The issue to date has been DO Cariñena in Aragón who claim that to allow Carinyena (or the Spanish, Cariñena) on the label would confuse customers as it impinges upon their official region name. A "solution" was arrived at for Carignan where Catalan producers had the option of Samsó on the labels if they didn't want to use Mazuelo. The problem with this name (which is claimed to be an old synonym for Carignan) is that it sounds almost exactly the same at Cinsault which is a completely different grape in France.

So, the issue for Catalan producers was to either: use Samsó which no one has heard of or Mazuelo which is also relatively unknown given that it's a Central Spanish name and Carignan is a very minor grape next to the dominance of Tempranillo. The third option was to use the French, Carignan and risk the bad associations or confusion that might come along with that--if people even know the grape given that there is absolutely no AOP in France that permits varietal Carignan. French winemakers who believe in the grape have to label it "Vin de France" or under rare, general-unknown IGT classifications.
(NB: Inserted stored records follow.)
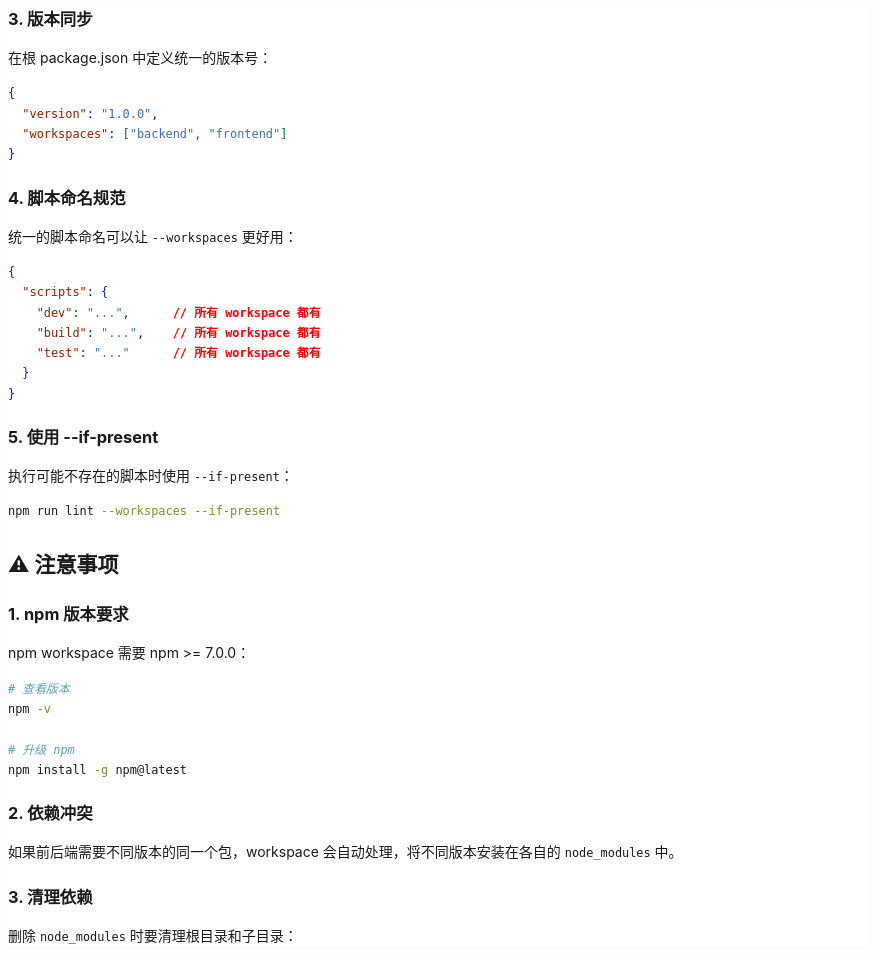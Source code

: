 ### 3. 版本同步

在根 package.json 中定义统一的版本号：

```json
{
  "version": "1.0.0",
  "workspaces": ["backend", "frontend"]
}
```

### 4. 脚本命名规范

统一的脚本命名可以让 `--workspaces` 更好用：

```json
{
  "scripts": {
    "dev": "...",      // 所有 workspace 都有
    "build": "...",    // 所有 workspace 都有
    "test": "..."      // 所有 workspace 都有
  }
}
```

### 5. 使用 --if-present

执行可能不存在的脚本时使用 `--if-present`：

```bash
npm run lint --workspaces --if-present
```

## ⚠️ 注意事项

### 1. npm 版本要求

npm workspace 需要 npm >= 7.0.0：

```bash
# 查看版本
npm -v

# 升级 npm
npm install -g npm@latest
```

### 2. 依赖冲突

如果前后端需要不同版本的同一个包，workspace 会自动处理，将不同版本安装在各自的 `node_modules` 中。

### 3. 清理依赖

删除 `node_modules` 时要清理根目录和子目录：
Those Catalan winemakers opposed to all the preceding options and who make small quantities have continued to use Carinyena on the label as they only sell locally. Others intentionally misspell it to read Caranyana which carries its own confusion. Needless to say, market fragmentation for Carignan in Catalonia has been the case for years now.

Thankfully, all this obfuscation has come to an end on October 29th with the release of the Spanish Official State Bulletin, BOE-A-2018-14803. In it, the use of both Cariñena and Carinyena are finally to be allowed. The reaction from Catalan winemakers has been near-universal as exclaimed by Josep Serra of La Vinyeta and Anna Espelt in DO Empordà who simply said, "Oh, what joy. Finally!" as they both have varietal Carignan projects to which they're finally able to give a universal name to legally.

Allowing unification behind a single name will now allow proper brand building within behind what has shown to be a vinous diamond in the rough. It's been shown via similar initiatives behind Carignan's typical blending partner, Grenache (Grenache Association, Grenache Day, Grenaches du Monde, etc.) that this works well to raise the profile of a well-made, yet often unknown grape to that of a fine wine grape.

Given the opposition from DO Cariñena for so many years, including putting out official statements reminding Catalan producers that they're forbidden to use the name, it's unclear as to what finally gave. When posed with the question, Salvador Puig the president of the Catalan wine authority, INCAVI stated, "To us, how we arrived here is less important than the fact that the name Carinyena is now finally available to Catalan wine producers. This is a wonderful event that's come to pass and we all hope it looks to a bright future for what is a very fine grape."